====== STUDY MATERIAL ======
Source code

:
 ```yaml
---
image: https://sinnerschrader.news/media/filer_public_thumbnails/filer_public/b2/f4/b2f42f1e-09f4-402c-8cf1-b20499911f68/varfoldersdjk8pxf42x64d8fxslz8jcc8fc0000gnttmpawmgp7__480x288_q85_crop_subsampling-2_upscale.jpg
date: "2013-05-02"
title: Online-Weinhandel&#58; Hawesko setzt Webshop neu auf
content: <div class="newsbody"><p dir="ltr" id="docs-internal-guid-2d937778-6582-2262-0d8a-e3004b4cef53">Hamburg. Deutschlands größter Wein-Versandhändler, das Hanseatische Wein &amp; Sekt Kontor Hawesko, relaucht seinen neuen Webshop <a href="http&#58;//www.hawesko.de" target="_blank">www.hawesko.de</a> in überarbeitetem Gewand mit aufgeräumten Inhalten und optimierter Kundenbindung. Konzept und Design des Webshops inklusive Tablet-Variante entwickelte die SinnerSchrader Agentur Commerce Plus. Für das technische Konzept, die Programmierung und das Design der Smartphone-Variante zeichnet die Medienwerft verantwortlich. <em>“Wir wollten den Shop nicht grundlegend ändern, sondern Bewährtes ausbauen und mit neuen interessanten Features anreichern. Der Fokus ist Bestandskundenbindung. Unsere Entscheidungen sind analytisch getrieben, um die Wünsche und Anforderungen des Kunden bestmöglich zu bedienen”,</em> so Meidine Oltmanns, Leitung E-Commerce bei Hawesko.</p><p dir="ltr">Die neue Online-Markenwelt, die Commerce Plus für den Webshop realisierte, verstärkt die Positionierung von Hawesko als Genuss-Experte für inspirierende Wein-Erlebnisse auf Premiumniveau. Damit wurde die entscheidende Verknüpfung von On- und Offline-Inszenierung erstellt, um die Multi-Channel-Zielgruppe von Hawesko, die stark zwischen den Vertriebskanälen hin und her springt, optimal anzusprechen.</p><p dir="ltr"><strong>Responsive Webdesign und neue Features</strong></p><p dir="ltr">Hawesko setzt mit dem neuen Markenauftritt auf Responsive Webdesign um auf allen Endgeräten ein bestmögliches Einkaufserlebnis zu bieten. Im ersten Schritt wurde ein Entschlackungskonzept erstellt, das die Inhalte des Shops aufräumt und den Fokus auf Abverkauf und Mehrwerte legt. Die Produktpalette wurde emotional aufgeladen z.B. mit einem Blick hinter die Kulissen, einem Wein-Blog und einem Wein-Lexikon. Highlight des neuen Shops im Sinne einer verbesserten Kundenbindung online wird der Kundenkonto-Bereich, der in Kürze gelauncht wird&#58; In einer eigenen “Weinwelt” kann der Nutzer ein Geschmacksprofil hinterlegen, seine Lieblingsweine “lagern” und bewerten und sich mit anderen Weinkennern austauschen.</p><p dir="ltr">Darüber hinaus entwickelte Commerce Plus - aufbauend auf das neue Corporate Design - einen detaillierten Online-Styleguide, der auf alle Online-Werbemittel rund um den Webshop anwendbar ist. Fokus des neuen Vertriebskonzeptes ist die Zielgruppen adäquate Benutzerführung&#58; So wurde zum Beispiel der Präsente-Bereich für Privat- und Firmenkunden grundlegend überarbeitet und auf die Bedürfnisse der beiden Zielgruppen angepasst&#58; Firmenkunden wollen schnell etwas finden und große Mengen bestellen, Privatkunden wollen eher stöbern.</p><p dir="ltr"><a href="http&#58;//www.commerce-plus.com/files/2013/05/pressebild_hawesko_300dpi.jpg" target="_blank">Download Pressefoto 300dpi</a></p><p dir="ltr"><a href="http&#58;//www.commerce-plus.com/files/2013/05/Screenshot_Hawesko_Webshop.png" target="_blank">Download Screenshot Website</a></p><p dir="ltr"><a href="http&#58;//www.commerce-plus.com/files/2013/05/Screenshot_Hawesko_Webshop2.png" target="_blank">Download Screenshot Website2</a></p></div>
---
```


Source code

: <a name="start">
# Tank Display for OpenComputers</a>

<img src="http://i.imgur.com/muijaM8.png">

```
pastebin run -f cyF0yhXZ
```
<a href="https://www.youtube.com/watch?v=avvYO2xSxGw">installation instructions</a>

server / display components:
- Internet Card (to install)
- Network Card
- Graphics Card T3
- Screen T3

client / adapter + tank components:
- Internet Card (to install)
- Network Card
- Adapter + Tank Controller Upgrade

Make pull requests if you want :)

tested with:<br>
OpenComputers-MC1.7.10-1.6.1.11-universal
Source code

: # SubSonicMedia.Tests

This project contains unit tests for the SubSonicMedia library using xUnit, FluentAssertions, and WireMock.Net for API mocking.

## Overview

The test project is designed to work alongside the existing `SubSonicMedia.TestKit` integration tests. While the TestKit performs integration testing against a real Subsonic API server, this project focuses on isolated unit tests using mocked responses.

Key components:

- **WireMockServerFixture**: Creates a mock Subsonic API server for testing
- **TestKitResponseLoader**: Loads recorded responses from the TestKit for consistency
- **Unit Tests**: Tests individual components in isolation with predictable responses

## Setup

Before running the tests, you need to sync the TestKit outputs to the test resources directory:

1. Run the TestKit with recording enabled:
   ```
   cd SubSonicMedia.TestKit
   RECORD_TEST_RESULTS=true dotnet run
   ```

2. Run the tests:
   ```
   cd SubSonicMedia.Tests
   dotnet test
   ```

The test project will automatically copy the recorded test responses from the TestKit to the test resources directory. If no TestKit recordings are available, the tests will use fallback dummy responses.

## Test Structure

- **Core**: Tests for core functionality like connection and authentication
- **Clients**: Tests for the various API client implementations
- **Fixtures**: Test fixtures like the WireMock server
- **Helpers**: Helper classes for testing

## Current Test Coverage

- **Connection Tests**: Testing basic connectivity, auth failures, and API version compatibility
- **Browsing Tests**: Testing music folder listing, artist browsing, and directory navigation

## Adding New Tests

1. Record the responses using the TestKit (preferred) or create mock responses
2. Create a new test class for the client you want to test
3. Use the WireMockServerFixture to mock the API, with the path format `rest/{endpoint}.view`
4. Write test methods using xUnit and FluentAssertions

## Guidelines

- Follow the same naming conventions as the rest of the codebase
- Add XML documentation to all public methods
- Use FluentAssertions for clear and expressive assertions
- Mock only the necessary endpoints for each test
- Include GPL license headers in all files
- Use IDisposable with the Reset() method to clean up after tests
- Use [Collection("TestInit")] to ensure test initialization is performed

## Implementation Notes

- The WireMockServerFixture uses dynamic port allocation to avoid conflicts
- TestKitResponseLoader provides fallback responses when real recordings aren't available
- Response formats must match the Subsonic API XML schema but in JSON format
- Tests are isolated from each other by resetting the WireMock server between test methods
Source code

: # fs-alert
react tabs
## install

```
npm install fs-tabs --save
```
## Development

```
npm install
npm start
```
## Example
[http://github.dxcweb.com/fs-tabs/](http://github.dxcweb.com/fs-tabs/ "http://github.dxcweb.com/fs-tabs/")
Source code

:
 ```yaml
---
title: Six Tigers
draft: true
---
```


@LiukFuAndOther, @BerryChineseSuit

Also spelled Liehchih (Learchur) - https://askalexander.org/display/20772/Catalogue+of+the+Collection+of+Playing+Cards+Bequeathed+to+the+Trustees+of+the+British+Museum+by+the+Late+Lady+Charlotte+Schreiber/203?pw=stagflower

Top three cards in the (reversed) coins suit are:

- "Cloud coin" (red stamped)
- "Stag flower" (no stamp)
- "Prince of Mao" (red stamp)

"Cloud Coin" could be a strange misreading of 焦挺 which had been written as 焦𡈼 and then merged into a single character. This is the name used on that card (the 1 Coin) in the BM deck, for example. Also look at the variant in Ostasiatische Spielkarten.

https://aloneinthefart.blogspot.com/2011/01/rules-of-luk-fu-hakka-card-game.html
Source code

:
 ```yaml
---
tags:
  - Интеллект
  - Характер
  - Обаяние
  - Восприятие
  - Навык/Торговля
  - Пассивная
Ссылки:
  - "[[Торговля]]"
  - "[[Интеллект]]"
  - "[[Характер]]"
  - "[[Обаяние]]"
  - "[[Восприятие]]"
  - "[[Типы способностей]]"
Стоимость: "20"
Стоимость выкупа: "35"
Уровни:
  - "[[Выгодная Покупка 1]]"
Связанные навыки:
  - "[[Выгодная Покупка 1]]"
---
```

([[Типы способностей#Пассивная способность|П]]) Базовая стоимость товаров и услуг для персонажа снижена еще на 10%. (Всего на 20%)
======
> [PROBLEM TO WORK ON]:
Whatever else the listing above holds, retype exactly only the lines from the one containing "## Overview" to the one containing "- **TestKitResponseLoader**: Loads", both ends kept.

> [SOLVED EXERCISE]:
## Overview

The test project is designed to work alongside the existing `SubSonicMedia.TestKit` integration tests. While the TestKit performs integration testing against a real Subsonic API server, this project focuses on isolated unit tests using mocked responses.

Key components:

- **WireMockServerFixture**: Creates a mock Subsonic API server for testing
- **TestKitResponseLoader**: Loads recorded responses from the TestKit for consistency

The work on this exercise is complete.